- _EXERCISE DESCRIPTION_
Each record that follows should be repeated exactly, minus any images.

- _DATA UNDER STUDY_
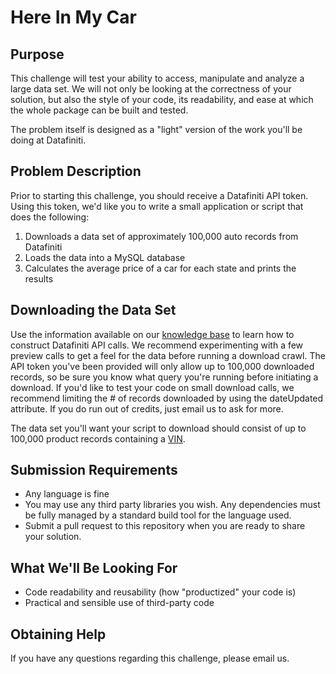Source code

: # Here In My Car

## Purpose

This challenge will test your ability to access, manipulate and analyze a large data set.  We will not only be looking at the correctness of your solution, but also the style of your code, its readability, and ease at which the whole package can be built and tested.

The problem itself is designed as a "light" version of the work you'll be doing at Datafiniti.

## Problem Description

Prior to starting this challenge, you should receive a Datafiniti API token. Using this token, we'd like you to write a small application or script that does the following:

1. Downloads a data set of approximately 100,000 auto records from Datafiniti
2. Loads the data into a MySQL database
3. Calculates the average price of a car for each state and prints the results

## Downloading the Data Set

Use the information available on our [knowledge base](https://datafiniti.groovehq.com/help_center) to learn how to construct Datafiniti API calls.  We recommend experimenting with a few preview calls to get a feel for the data before running a download crawl.  The API token you've been provided will only allow up to 100,000 downloaded records, so be sure you know what query you're running before initiating a download.  If you'd like to test your code on small download calls, we recommend limiting the # of records downloaded by using the dateUpdated attribute.  If you do run out of credits, just email us to ask for more.

The data set you'll want your script to download should consist of up to 100,000 product records containing a [VIN](http://en.wikipedia.org/wiki/Vehicle_identification_number).

## Submission Requirements

* Any language is fine
* You may use any third party libraries you wish. Any dependencies must be fully managed by a standard build tool for the language used.
* Submit a pull request to this repository when you are ready to share your solution.

## What We'll Be Looking For

* Code readability and reusability (how "productized" your code is)
* Practical and sensible use of third-party code

## Obtaining Help

If you have any questions regarding this challenge, please email us.
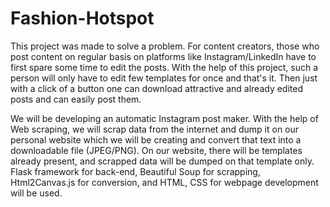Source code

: # Fashion-Hotspot
This project was made to solve a problem. For content creators, those who post content on regular basis on platforms like Instagram/LinkedIn have to first spare some time to edit the posts. With the help of this project, such a person will only have to edit few templates for once and that's it. Then just with a click of a button one can download attractive and already edited posts and can easily post them. 

We will be developing an automatic Instagram post maker. With the help of Web scraping, we will scrap data from the internet and dump it on our personal website which we will be creating and convert that text into a downloadable file (JPEG/PNG). On our website, there will be templates already present, and scrapped data will be dumped on that template only.
Flask framework for back-end, Beautiful Soup for scrapping, Html2Canvas.js for conversion, and HTML, CSS for webpage development will be used.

- _EXERCISE ANSWER_
Source code

: # Here In My Car

## Purpose

This challenge will test your ability to access, manipulate and analyze a large data set.  We will not only be looking at the correctness of your solution, but also the style of your code, its readability, and ease at which the whole package can be built and tested.

The problem itself is designed as a "light" version of the work you'll be doing at Datafiniti.

## Problem Description

Prior to starting this challenge, you should receive a Datafiniti API token. Using this token, we'd like you to write a small application or script that does the following:

1. Downloads a data set of approximately 100,000 auto records from Datafiniti
2. Loads the data into a MySQL database
3. Calculates the average price of a car for each state and prints the results

## Downloading the Data Set

Use the information available on our [knowledge base](https://datafiniti.groovehq.com/help_center) to learn how to construct Datafiniti API calls.  We recommend experimenting with a few preview calls to get a feel for the data before running a download crawl.  The API token you've been provided will only allow up to 100,000 downloaded records, so be sure you know what query you're running before initiating a download.  If you'd like to test your code on small download calls, we recommend limiting the # of records downloaded by using the dateUpdated attribute.  If you do run out of credits, just email us to ask for more.

The data set you'll want your script to download should consist of up to 100,000 product records containing a [VIN](http://en.wikipedia.org/wiki/Vehicle_identification_number).

## Submission Requirements

* Any language is fine
* You may use any third party libraries you wish. Any dependencies must be fully managed by a standard build tool for the language used.
* Submit a pull request to this repository when you are ready to share your solution.

## What We'll Be Looking For

* Code readability and reusability (how "productized" your code is)
* Practical and sensible use of third-party code

## Obtaining Help

If you have any questions regarding this challenge, please email us.
Source code

: # Fashion-Hotspot
This project was made to solve a problem. For content creators, those who post content on regular basis on platforms like Instagram/LinkedIn have to first spare some time to edit the posts. With the help of this project, such a person will only have to edit few templates for once and that's it. Then just with a click of a button one can download attractive and already edited posts and can easily post them. 

We will be developing an automatic Instagram post maker. With the help of Web scraping, we will scrap data from the internet and dump it on our personal website which we will be creating and convert that text into a downloadable file (JPEG/PNG). On our website, there will be templates already present, and scrapped data will be dumped on that template only.
Flask framework for back-end, Beautiful Soup for scrapping, Html2Canvas.js for conversion, and HTML, CSS for webpage development will be used.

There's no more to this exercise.